How well the CEO assimilates is a very public process. A newly hired CEO from outside the company, although she or he may have been a CEO previously, has many things to learn about the new company, including its competitive advantage, business strategies, operational processes, senior leadership team, board members, key stakeholder relationships and many cultural nuances. The new externally hired CEO may be somewhat aware that there are many unknowns within the new company and that first impressions may easily be misinterpreted. Previous experiences can bias the chief executive’s perspectives. A hyper-awareness about the need to learn, observe, reflect and ask questions, while starting to get results, is essential to ensure success. It is truly a developmental process, no matter where a successor has worked previously.
As CEO integration is such a tricky business to do well, one would think that internal CEO transitions would be easier than external ones. For one reason, internal successors already know a lot about the business environment, the many challenges ahead, its key stakeholders, the people and the unique variables of the company culture. However, some recent studies have shown that regardless of succession from outside or inside the company, about 68% of new CEO's report they were not prepared well enough to assume the new role. Chief executives site challenges such as understanding the nuances of the company culture and working adeptly within it, assessing and developing the new senior leadership and managing their expectations of success as some of the toughest challenges. With a bias towards action, many CEO's say there was not enough time (or they didn’t take it) to reflect, interpret and understand what was happening in the first year to adapt, change course, explicitly learn or try something new.
Some of the hardest transitions can be from successors inside the company. New internal incumbents are highly unlikely to see the need to re-frame or change previously held perspectives. He or she may not think to fully evaluate work priorities, refocus his or her time on the strategies that only the CEO can handle, or renegotiate relationships with previous peers who are now direct reports. With a drive to go quickly and with the same impact as in past roles, new CEO's from within the company walls, must in some ways abandon previous ways of working that they were rewarded and known for. In essence, they must assume they’ve arrived in a strange new world as an external candidate might do. The nature of the transition as a developmental process may seem farthest from this new CEO's awareness.
Jill, whose name has been changed to protect her privacy, is the new CEO of a non-profit organization. She’s been in her new role for a couple of months after assuming the reigns from a long-standing founder and charismatic former CEO. With almost two decades within the non-profit organization herself, Jill brings a lot of upside in being able to understand key partners, stakeholders, programs and the political ecosystem in which she will operate. Even so, Jill has astutely asked for additional help from an executive coach, external advisers and board members to make this important transition.

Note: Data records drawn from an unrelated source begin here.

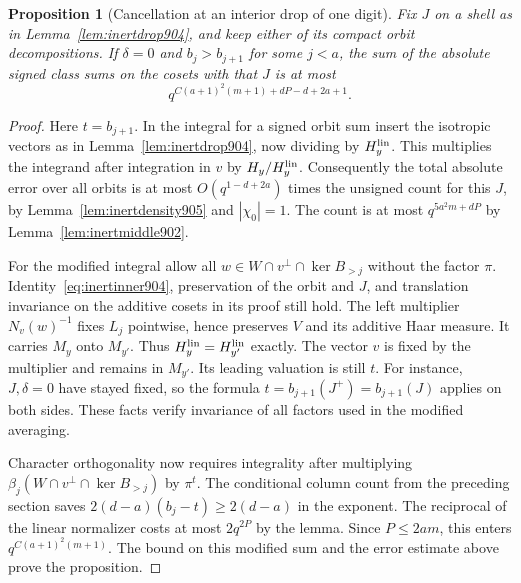 \documentclass[a4paper,11pt]{article}
\newtheorem{proposition}{Proposition}[section]
\theoremstyle{definition}
\theoremstyle{remark}
\numberwithin{equation}{section}
\begin{document}
\begin{proposition}[Cancellation at an interior drop of one digit]
\leavevmode\label{prop:inertonedigit905}
Fix \(J\) on a shell as in Lemma~\ref{lem:inertdrop904}, and
keep either of its compact orbit decompositions. If \(\delta=0\)
and \(b_j>b_{j+1}\) for some \(j<a\), the sum of the absolute
signed class sums on the cosets with that \(J\) is at most
\[
                       q^{C(a+1)^2(m+1)+dP-d+2a+1}.
\]
\end{proposition}
\begin{proof}
Here \(t=b_{j+1}\). In the integral for a signed orbit sum
insert the isotropic vectors as in
Lemma~\ref{lem:inertdrop904}, now dividing by \(H_y^{\rm lin}\).
This multiplies the integrand after integration in \(v\) by
\(H_y/H_y^{\rm lin}\). Consequently the total absolute error
over all orbits is at most \(O(q^{1-d+2a})\) times the unsigned
count for this \(J\), by Lemma~\ref{lem:inertdensity905} and
\(|\chi_0|=1\). The count is at most
\(q^{5a^2m+dP}\) by Lemma~\ref{lem:inertmiddle902}.

For the modified integral allow all
\(w\in W\cap v^\perp\cap\ker B_{>j}\) without the factor
\(\pi\). Identity~\eqref{eq:inertinner904}, preservation of
the orbit and \(J\), and translation invariance on the additive
cosets in its proof still hold. The left multiplier \(N_v(w)^{-1}\)
fixes \(L_j\) pointwise, hence preserves \(V\) and its additive
Haar measure. It carries \(M_y\) onto \(M_{y'}\). Thus
\(H_y^{\rm lin}=H_{y'}^{\rm lin}\) exactly.
The vector \(v\) is fixed by the multiplier and remains in
\(M_{y'}\). Its leading valuation is still \(t\). For instance,
\(J,\delta=0\) have stayed fixed, so the formula
\(t=b_{j+1}(J^+)=b_{j+1}(J)\) applies on both sides.
These facts verify invariance of all factors used in the
modified averaging.

Character orthogonality now requires integrality after multiplying
\(\beta_j(W\cap v^\perp\cap\ker B_{>j})\) by \(\pi^t\).
The conditional column count from the preceding section saves
\(2(d-a)(b_j-t)\ge2(d-a)\) in the exponent.
The reciprocal of the linear normalizer costs at most
\(2q^{2P}\) by the lemma. Since \(P\le2am\), this enters
\(q^{C(a+1)^2(m+1)}\). The bound on this modified sum and
the error estimate above prove the proposition.
\end{proof}
\end{document}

In the handful of weeks Jill has been in her new role, she’s been surprised by the complexity and highly charged nature of some of the big decisions she now owns. One of the toughest aspects of her role is being seen as the chief executive to employees who know her well. She has opened her doors for office hours so employees know she is available to listen to what might be on their hearts and minds. She’s wisely listening to her new advisors' to help balance or modify previous perspectives, check her assumptions, and test what she might already know, or thought she knew. One of the hardest early decisions Jill made was to let a newer member of the senior leadership team go, as that leader was unable to provide the operational leadership required in a critical area. If Jill had delayed this decision, she would spend an inordinate amount of her valuable time digging into internal operational issues.
In making this decision quickly and thoughtfully, Jill has been able to turn her attention to vital external priorities such as long term strategic planning, fostering new board relationships, building credibility with board members, engaging with community leaders and directing annual fund-raising efforts to lay the foundations for financial and program success in the coming years. Jill is mastering one of the biggest challenges for an internal successor, that is to manage a group of leaders who were previously her peers. This work with her leadership team will be a central focus area in the coming year, as Jill sees one of her top priorities as building leadership capacity.
Balancing positivity with risk mitigation and learning is the first real job of this CEO successor. In our work, we’re using the wisdom of emotional intelligence to create greater awareness about Jill’s default reactions and relationship management modes, so she can experiment with more effective leadership behaviors required of someone in her position. She knows it will be hard going, for the first year at least, and perhaps for the first three years as a new CEO. There’s a growing awareness within her, that knowing what she already knows about the company and its people, could be as asset or a liability as an internal successor.